Adam Friedman, MD, FAAD, is an associate professor of dermatology in the department of dermatology at George Washington School of Medicine and Health Sciences in Washington, DC where he also serves as the Residency Program Director and the Director of Translational Research. He is currently investigating novel nanotechnologies that allow for controlled and sustained delivery of a wide spectrum of physiologically and medicinally relevant molecules with an emphasis on treating infectious diseases.
How is nanotechnology changing the practice of dermatology?
Dr. Friedman: Nanotechnology, the study, manipulation and development of materials at the billionth of a meter scale, confers numerous benefits to the practice of dermatology, but let’s stick with some very basic ones.
First, at the nanoscale, topically applied ingredients can be made invisible (as they do not scatter visible light) and suspended in cosmetically elegant vehicles which could not have been possible at the macroscale, making them more consumer-compliance friendly. Nanoscaled delivery vehicles, due to their size, can sit and remain on the skin more evenly and for longer periods of time, creating 1) an occlusive film, and by definition, decreasing transepidermal waterloss (always a win); and 2) a depot effect, allowing for sustained release of active ingredients over time or/and improving penetration through the stratum corneum. A topical agent is only as good as its ability to get where it needs to be. We have already witnessed the impact of nanomaterials in the consumer space with more effective and consumer-friendly sunscreens and anti-aging ingredients which are more stable and penetrate the barrier better to reach their biological targets.
What are some of the more exciting nanotechnology applications?
Dr. Friedman: I think some of the most exciting applications are utilizing nanotechnology to deliver undeliverables, so to speak. Active agents that either don’t have good bioavailability or solubility, like the potent anti-inflammatory, anti-infective, and anti neoplastic polyphenol Curcumin, or stability/survivability, like small interfering RNA that can purposefully silence genes to exert a wide range of impacts from shrinking tumors to accelerating wound healing. Even more importantly, nanomaterials can be purposefully designed to carry out incredible chemical reactions such as generating nitric oxide (NO) from it’s precursor sodium nitrite through a novel pathway facilitated by the structure of the nanomaterial itself.

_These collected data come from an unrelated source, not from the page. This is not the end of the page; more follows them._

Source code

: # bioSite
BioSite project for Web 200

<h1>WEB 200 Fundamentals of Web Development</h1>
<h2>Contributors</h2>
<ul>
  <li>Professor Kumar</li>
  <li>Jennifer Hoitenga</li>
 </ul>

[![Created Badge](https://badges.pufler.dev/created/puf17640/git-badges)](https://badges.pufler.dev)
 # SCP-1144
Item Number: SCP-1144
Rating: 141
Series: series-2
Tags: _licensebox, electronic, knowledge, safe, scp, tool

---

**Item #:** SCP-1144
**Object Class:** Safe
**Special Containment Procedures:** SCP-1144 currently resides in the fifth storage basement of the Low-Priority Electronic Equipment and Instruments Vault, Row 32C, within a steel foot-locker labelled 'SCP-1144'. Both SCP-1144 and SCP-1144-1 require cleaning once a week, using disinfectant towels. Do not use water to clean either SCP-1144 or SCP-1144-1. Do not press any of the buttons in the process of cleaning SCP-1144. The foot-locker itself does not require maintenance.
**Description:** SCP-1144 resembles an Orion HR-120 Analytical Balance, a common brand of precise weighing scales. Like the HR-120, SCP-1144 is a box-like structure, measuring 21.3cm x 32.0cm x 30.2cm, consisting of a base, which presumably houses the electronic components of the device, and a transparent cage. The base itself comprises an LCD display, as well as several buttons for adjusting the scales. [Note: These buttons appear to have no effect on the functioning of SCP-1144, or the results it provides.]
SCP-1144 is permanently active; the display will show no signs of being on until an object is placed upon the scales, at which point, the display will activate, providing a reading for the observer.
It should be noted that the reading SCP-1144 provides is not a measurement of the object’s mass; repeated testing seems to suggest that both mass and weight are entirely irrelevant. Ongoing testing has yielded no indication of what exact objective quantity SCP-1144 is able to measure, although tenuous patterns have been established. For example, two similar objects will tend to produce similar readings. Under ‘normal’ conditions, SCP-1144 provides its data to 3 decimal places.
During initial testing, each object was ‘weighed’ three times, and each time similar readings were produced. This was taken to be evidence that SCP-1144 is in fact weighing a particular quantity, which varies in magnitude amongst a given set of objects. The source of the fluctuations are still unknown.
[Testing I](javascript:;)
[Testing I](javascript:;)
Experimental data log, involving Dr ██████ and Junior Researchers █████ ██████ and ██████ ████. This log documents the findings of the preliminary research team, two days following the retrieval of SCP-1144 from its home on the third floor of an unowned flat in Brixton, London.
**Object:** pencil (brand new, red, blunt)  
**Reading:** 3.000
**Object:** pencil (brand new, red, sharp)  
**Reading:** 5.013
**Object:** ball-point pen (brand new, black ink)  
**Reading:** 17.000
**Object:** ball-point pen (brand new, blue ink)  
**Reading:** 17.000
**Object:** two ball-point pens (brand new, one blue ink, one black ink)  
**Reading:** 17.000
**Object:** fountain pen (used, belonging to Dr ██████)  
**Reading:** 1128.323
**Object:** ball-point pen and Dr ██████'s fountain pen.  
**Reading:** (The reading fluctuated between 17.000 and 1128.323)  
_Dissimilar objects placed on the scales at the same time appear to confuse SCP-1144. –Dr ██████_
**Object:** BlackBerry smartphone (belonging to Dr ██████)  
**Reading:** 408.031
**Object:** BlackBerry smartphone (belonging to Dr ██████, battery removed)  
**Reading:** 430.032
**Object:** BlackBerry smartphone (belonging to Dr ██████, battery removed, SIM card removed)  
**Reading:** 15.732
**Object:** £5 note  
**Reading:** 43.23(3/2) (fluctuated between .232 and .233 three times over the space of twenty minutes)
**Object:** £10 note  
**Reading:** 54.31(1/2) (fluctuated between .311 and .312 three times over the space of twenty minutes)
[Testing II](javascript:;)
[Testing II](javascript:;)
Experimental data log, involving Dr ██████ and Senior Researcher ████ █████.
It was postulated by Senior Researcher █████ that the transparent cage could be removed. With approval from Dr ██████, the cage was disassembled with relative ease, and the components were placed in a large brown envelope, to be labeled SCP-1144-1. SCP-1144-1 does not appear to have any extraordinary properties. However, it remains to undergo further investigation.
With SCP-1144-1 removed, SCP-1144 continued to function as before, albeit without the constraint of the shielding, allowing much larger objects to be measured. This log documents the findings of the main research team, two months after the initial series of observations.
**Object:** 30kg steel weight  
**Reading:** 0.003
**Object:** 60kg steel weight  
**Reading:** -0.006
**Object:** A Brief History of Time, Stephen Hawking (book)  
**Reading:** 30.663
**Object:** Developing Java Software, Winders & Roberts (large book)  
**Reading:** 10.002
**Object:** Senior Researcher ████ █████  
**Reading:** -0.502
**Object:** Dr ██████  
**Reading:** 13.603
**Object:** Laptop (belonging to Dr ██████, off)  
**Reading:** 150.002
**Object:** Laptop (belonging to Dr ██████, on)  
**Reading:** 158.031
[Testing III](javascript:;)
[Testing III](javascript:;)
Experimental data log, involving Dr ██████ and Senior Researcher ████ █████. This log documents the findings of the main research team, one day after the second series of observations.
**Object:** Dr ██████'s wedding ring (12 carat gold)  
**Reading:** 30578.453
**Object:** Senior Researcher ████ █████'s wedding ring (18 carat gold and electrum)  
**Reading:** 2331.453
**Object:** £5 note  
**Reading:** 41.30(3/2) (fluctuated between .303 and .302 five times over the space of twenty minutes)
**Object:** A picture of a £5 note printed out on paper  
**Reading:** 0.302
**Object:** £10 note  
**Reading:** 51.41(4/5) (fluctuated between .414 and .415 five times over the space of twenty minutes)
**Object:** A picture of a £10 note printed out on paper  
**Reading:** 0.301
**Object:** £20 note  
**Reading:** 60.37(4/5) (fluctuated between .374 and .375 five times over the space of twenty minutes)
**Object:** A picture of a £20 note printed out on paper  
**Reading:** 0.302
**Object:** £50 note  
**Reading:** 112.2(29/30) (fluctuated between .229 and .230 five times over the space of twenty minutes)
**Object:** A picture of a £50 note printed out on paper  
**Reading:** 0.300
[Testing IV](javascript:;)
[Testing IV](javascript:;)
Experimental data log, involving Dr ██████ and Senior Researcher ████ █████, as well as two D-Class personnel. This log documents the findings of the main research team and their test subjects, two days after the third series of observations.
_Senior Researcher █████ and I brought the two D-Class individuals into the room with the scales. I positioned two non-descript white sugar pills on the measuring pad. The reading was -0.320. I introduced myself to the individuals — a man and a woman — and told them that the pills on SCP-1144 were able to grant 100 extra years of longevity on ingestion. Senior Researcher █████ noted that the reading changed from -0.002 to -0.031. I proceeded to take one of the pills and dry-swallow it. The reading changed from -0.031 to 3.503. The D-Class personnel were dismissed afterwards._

That’s the beauty of nanotechnology—you can pick and choose your ingredients to design a unique material with the clinical target in mind. This can include a nanoparticle that only releases its contents when exposed to a certain pH; nanospheres that aggregrate to form a macrostructure in response to a change in sheer stress; and nanocrystals that respond to external magnetic forces, but don’t themselves exert a magnetic field, to be guided to any location in the body. The sky’s the limit.
Why would nanotechnology by more effective at treating infected wounds?
Dr. Friedman: Would you rather use a tiny dart to hit a massive target or vice versa? Bacterium and fungi are huge at the nanoscale. The likelihood of your nanoscaled anti-infective hitting its mark is much greater then its bulk counterpart. Furthermore, as you shrink the size of a material, its surface area to volume ratio exponentially increases, meaning you have a super reactive surface, once again increasing the likelihood that your bug buster nanoparticle will reach its target and interact with it.
There are multiple studies, even some of my own, showing nanoparticles literally lining up along the cell wall or membrane of these pathogens on electron microscopy, ultimately resulting in their death. Nanomaterials delivering antibiotics/fungals or antimicrobial agents can be designed to fuse with these external structures, creating a depot effect and allowing drug to flow through into the pathogen cells and overwhelm any potential resistance mechanisms. One could also design a nanomaterial to deliver synergistic or combo anti-infective therapies to improve efficacy and lessen the risk for antimicrobial resistance. As dermatologists we are already down with this concept as we use many combo therapies for a wide range of disease states.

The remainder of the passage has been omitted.